#### HOW TO COMPLETE THIS TASK:
Filter out every line below that lacks "referrer", and copy the rest.

Top of DATASET RECORDS

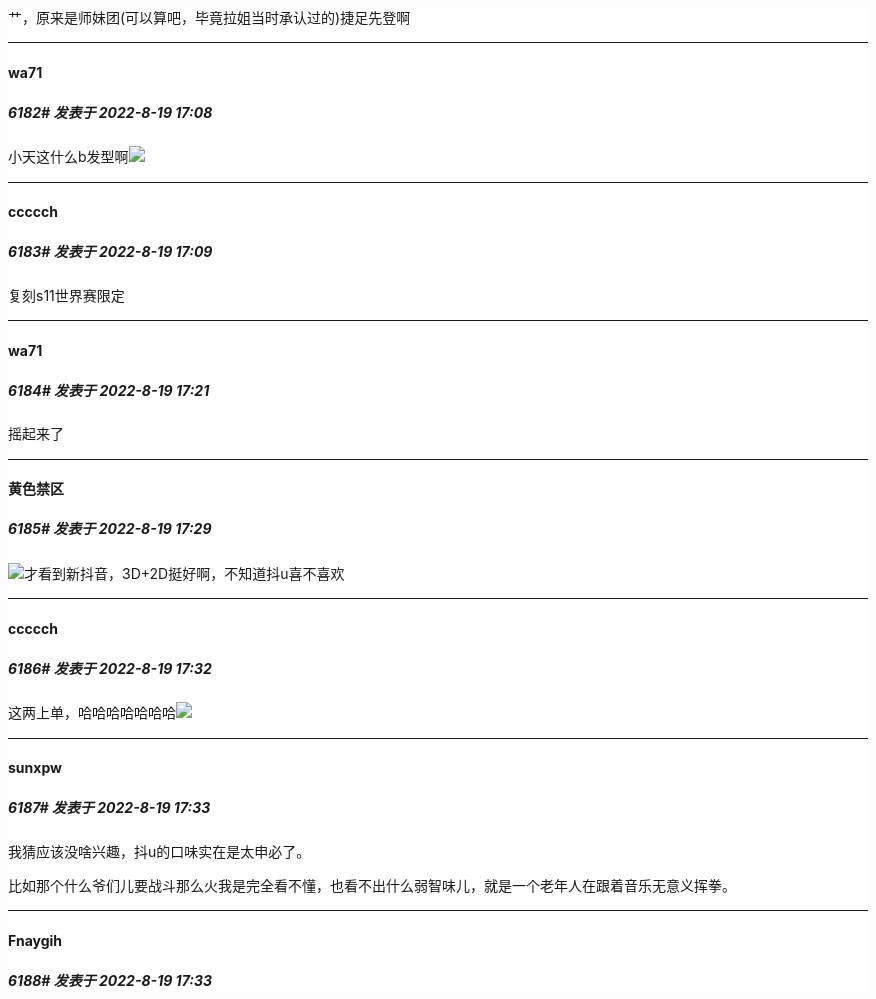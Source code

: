 艹，原来是师妹团(可以算吧，毕竟拉姐当时承认过的)捷足先登啊

*****

####  wa71  
##### 6182#       发表于 2022-8-19 17:08

小天这什么b发型啊<img src="https://static.saraba1st.com/image/smiley/face2017/067.png" referrerpolicy="no-referrer">

*****

####  ccccch  
##### 6183#       发表于 2022-8-19 17:09

复刻s11世界赛限定



*****

####  wa71  
##### 6184#       发表于 2022-8-19 17:21

摇起来了



*****

####  黄色禁区  
##### 6185#       发表于 2022-8-19 17:29

<img src="https://static.saraba1st.com/image/smiley/face2017/075.png" referrerpolicy="no-referrer">才看到新抖音，3D+2D挺好啊，不知道抖u喜不喜欢



*****

####  ccccch  
##### 6186#       发表于 2022-8-19 17:32

这两上单，哈哈哈哈哈哈哈<img src="https://static.saraba1st.com/image/smiley/face2017/039.png" referrerpolicy="no-referrer">

*****

####  sunxpw  
##### 6187#       发表于 2022-8-19 17:33

我猜应该没啥兴趣，抖u的口味实在是太申必了。

比如那个什么爷们儿要战斗那么火我是完全看不懂，也看不出什么弱智味儿，就是一个老年人在跟着音乐无意义挥拳。

*****

####  Fnaygih  
##### 6188#       发表于 2022-8-19 17:33
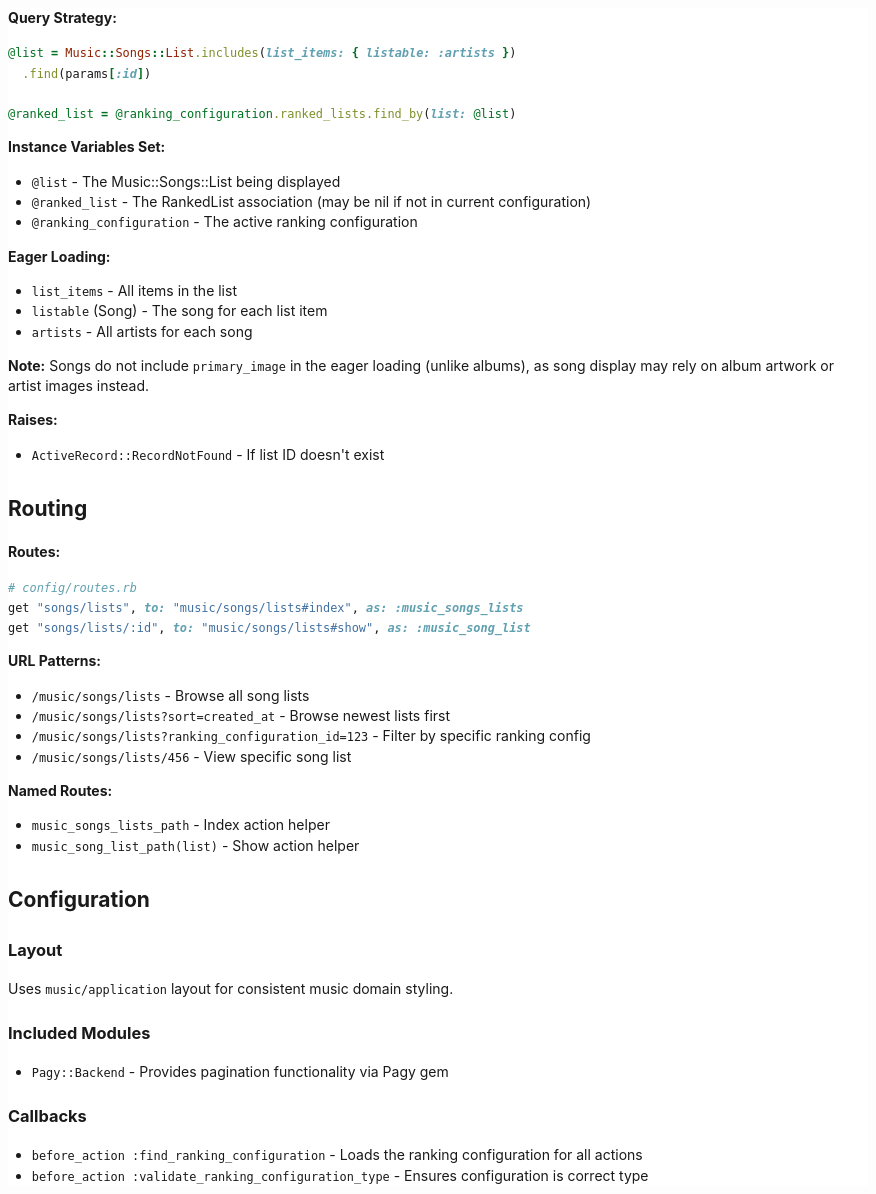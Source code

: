 **Query Strategy:**
```ruby
@list = Music::Songs::List.includes(list_items: { listable: :artists })
  .find(params[:id])

@ranked_list = @ranking_configuration.ranked_lists.find_by(list: @list)
```

**Instance Variables Set:**
- `@list` - The Music::Songs::List being displayed
- `@ranked_list` - The RankedList association (may be nil if not in current configuration)
- `@ranking_configuration` - The active ranking configuration

**Eager Loading:**
- `list_items` - All items in the list
- `listable` (Song) - The song for each list item
- `artists` - All artists for each song

**Note:** Songs do not include `primary_image` in the eager loading (unlike albums), as song display may rely on album artwork or artist images instead.

**Raises:**
- `ActiveRecord::RecordNotFound` - If list ID doesn't exist

## Routing

**Routes:**
```ruby
# config/routes.rb
get "songs/lists", to: "music/songs/lists#index", as: :music_songs_lists
get "songs/lists/:id", to: "music/songs/lists#show", as: :music_song_list
```

**URL Patterns:**
- `/music/songs/lists` - Browse all song lists
- `/music/songs/lists?sort=created_at` - Browse newest lists first
- `/music/songs/lists?ranking_configuration_id=123` - Filter by specific ranking config
- `/music/songs/lists/456` - View specific song list

**Named Routes:**
- `music_songs_lists_path` - Index action helper
- `music_song_list_path(list)` - Show action helper

## Configuration

### Layout
Uses `music/application` layout for consistent music domain styling.

### Included Modules
- `Pagy::Backend` - Provides pagination functionality via Pagy gem

### Callbacks
- `before_action :find_ranking_configuration` - Loads the ranking configuration for all actions
- `before_action :validate_ranking_configuration_type` - Ensures configuration is correct type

Bottom of DATASET RECORDS

#### EXERCISE ANSWER:
小天这什么b发型啊<img src="https://static.saraba1st.com/image/smiley/face2017/067.png" referrerpolicy="no-referrer">
<img src="https://static.saraba1st.com/image/smiley/face2017/075.png" referrerpolicy="no-referrer">才看到新抖音，3D+2D挺好啊，不知道抖u喜不喜欢
这两上单，哈哈哈哈哈哈哈<img src="https://static.saraba1st.com/image/smiley/face2017/039.png" referrerpolicy="no-referrer">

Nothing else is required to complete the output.